アントニウスを打ち破ったアウグストゥスにより帝政が始まります。しかし、君主とか王とかの存在に大きな拒否反応を示す共和制ローマのこと、カエサルの轍を踏まないためにも、導入は慎重にならなければいけません。オクタヴィアヌス改めアウグストゥスによる、長くて地味な戦いの始まりです。



日本史に例えると、カエサルが信長ならアウグストゥスは家康ということになるでしょうか。とにかく慎重で気の長い人です。その政策の完成が何十年になるということもあり、筆者も叙述に苦労しています。あちこち少しずつ手をつけているので、時系列だとわけが分からなくなるのですね。

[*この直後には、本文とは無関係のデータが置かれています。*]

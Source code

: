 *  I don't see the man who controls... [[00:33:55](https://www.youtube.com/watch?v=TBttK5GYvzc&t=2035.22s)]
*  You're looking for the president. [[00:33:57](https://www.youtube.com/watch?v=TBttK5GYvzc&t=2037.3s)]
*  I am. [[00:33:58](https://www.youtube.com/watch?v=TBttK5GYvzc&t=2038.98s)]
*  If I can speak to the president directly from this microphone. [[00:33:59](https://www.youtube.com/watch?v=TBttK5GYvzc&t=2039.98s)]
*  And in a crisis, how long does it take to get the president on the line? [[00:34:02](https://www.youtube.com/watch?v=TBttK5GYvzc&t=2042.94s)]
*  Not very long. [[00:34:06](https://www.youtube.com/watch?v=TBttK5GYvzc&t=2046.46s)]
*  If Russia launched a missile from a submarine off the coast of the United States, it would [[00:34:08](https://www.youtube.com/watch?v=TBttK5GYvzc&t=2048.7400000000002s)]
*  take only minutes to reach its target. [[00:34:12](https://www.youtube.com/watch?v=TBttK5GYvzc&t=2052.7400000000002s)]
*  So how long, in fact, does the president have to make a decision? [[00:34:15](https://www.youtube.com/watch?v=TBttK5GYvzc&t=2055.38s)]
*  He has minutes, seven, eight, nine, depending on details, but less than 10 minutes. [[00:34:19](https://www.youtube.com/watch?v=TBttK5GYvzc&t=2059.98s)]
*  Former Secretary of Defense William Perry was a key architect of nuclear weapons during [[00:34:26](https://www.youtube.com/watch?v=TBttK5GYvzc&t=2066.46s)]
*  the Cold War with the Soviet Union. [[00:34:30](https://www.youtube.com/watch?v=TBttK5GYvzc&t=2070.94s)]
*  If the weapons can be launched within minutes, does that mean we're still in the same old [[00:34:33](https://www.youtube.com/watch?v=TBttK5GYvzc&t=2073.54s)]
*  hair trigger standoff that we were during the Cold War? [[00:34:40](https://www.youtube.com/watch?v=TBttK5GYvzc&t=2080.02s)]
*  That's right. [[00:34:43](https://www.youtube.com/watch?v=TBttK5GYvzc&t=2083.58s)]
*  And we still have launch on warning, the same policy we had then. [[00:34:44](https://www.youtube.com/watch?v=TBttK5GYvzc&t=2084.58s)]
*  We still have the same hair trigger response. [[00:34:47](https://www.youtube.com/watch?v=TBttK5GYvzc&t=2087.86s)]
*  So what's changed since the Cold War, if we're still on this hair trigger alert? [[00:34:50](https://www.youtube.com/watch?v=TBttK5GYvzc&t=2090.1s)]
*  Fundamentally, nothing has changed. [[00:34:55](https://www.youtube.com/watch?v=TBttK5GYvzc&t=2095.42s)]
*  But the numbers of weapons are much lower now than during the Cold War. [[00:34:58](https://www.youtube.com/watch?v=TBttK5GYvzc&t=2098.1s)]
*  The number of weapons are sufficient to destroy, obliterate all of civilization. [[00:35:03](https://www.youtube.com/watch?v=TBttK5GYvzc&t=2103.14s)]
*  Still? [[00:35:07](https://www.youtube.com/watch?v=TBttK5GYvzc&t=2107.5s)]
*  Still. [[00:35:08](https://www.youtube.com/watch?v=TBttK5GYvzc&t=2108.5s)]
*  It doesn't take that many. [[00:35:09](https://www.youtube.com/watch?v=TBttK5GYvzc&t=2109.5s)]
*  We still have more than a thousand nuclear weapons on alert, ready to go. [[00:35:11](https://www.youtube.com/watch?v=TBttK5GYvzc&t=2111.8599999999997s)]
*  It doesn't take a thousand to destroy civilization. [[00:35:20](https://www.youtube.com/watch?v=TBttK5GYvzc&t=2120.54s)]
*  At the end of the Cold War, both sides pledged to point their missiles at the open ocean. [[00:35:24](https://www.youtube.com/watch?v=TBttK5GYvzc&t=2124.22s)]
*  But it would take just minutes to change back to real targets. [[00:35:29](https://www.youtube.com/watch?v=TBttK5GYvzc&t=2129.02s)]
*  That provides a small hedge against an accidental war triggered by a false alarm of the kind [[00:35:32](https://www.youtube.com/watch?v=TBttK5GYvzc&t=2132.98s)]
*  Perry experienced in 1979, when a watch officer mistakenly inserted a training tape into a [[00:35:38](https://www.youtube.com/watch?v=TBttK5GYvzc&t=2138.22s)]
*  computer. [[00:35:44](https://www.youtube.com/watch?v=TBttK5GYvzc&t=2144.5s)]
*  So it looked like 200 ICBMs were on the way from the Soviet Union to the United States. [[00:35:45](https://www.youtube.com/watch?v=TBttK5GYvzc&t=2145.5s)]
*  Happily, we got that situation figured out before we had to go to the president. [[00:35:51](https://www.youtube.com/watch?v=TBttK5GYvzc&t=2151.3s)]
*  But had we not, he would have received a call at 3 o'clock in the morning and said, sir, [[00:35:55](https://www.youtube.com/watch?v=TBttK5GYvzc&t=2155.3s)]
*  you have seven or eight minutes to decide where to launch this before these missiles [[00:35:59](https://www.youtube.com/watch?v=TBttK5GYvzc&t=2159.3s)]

とにかく名より実を取れの徹底。「これより共和制に戻ります」なんて言って表向きの地位や特権を返上しつつ、重要な実権は目立たないように維持していきます。

それにしても、ローマ人の血へのこだわりの無さは不思議な感じです。アウグストゥスは人妻に横恋慕して強引に(とはいえ同意の上で)自分のものにしてしまいますが、その二人目の奥さんとは一生添い遂げることになったそうな。しかも、男子の実子が生まれなかったため、彼女の連れ子ティベリウスを後継者とします。そのあたりの感覚が面白いです。

戦が苦手なため、戦い方もカエサルとは自ずから違ったものとなります。このあたり、自分に何が出来るのかを見極める冷静さが凄いですね。何でも出来てしまったカエサルよりは、凡人にとっては範とすべきところが多いように思えます。